- WHAT YOU ARE ASKED TO DO:
Wherever a line of the records contains "dictionary", copy that line.

- EXERCISE MATERIAL:
━━━━━━━━━━━━━━━━
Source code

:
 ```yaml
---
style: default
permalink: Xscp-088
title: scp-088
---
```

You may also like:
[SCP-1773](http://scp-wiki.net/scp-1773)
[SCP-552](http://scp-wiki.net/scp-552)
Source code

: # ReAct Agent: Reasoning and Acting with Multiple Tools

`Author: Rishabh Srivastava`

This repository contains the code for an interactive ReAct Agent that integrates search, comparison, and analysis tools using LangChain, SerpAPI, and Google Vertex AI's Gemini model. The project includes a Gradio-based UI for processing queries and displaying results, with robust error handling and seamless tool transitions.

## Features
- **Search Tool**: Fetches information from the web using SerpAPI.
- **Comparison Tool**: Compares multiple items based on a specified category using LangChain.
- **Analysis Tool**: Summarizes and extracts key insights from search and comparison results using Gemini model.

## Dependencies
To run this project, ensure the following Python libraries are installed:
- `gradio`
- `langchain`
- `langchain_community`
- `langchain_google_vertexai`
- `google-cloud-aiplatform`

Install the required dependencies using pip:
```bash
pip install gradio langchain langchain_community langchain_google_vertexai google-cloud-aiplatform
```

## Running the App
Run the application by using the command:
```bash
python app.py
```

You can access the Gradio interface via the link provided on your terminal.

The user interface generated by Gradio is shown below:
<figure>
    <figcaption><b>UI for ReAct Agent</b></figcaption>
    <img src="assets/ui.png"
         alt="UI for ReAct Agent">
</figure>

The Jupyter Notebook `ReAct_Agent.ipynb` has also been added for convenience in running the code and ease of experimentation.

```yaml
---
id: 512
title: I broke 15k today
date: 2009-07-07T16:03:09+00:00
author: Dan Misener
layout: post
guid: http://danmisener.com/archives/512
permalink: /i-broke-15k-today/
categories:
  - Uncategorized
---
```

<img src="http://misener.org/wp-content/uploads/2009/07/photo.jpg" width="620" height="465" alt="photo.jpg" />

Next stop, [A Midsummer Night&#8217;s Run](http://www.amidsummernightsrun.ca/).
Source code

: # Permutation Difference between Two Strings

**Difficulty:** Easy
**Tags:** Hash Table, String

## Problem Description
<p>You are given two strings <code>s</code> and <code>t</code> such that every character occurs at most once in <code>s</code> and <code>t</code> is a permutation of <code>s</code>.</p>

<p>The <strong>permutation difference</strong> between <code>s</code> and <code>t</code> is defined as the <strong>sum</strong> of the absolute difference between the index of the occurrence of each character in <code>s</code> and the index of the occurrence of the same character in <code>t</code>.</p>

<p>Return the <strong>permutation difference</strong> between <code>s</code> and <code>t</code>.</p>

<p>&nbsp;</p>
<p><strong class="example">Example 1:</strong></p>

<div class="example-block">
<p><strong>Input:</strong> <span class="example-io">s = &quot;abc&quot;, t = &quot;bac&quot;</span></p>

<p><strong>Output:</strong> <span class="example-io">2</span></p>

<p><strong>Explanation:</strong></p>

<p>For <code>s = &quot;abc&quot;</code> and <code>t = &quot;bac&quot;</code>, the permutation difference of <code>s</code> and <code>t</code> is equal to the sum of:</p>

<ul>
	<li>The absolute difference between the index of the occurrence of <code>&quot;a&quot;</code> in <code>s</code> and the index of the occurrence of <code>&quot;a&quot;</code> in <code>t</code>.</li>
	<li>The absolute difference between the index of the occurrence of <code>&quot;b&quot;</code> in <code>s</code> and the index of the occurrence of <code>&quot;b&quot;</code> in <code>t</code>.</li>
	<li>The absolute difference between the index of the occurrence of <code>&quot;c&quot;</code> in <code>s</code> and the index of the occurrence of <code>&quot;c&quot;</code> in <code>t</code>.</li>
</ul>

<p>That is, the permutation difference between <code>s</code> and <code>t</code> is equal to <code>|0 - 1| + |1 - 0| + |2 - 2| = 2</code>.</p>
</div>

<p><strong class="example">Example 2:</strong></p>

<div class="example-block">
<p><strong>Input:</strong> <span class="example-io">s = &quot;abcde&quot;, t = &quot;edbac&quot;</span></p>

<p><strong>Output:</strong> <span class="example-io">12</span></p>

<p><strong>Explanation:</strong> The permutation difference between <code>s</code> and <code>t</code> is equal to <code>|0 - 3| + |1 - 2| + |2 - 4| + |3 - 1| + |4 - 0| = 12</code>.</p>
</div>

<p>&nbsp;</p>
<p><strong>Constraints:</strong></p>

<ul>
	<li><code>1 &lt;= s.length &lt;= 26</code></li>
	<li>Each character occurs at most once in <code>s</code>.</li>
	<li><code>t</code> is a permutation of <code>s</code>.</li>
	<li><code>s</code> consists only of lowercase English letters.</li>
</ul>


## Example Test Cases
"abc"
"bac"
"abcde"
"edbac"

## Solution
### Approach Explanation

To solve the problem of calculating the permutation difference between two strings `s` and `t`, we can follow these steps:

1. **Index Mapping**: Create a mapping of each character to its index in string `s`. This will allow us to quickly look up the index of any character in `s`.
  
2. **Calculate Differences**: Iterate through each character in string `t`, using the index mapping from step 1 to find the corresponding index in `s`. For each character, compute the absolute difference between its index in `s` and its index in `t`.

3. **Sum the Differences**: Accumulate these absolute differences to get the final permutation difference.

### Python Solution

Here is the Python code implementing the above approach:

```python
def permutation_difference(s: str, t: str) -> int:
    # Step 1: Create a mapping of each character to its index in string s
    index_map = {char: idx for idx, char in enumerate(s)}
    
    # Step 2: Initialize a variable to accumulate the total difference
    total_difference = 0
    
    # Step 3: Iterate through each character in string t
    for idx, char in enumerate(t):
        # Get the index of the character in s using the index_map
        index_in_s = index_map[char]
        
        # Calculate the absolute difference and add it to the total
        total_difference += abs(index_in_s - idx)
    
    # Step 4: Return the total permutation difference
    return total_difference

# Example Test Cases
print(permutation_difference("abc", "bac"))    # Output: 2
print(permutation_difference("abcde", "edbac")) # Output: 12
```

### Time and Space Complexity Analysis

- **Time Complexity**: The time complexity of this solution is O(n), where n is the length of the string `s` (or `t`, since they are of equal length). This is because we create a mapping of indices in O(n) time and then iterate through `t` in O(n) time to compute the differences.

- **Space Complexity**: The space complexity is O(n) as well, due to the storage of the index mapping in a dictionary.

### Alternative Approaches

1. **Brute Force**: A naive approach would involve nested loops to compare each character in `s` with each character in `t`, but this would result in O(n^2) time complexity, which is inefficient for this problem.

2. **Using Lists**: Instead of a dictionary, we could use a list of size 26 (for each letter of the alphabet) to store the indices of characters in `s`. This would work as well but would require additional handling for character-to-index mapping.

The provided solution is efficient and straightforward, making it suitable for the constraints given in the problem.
━━━━━━━━━━━━━━━━
- OUTPUT OF THE EXERCISE:
- **Space Complexity**: The space complexity is O(n) as well, due to the storage of the index mapping in a dictionary.
2. **Using Lists**: Instead of a dictionary, we could use a list of size 26 (for each letter of the alphabet) to store the indices of characters in `s`. This would work as well but would require additional handling for character-to-index mapping.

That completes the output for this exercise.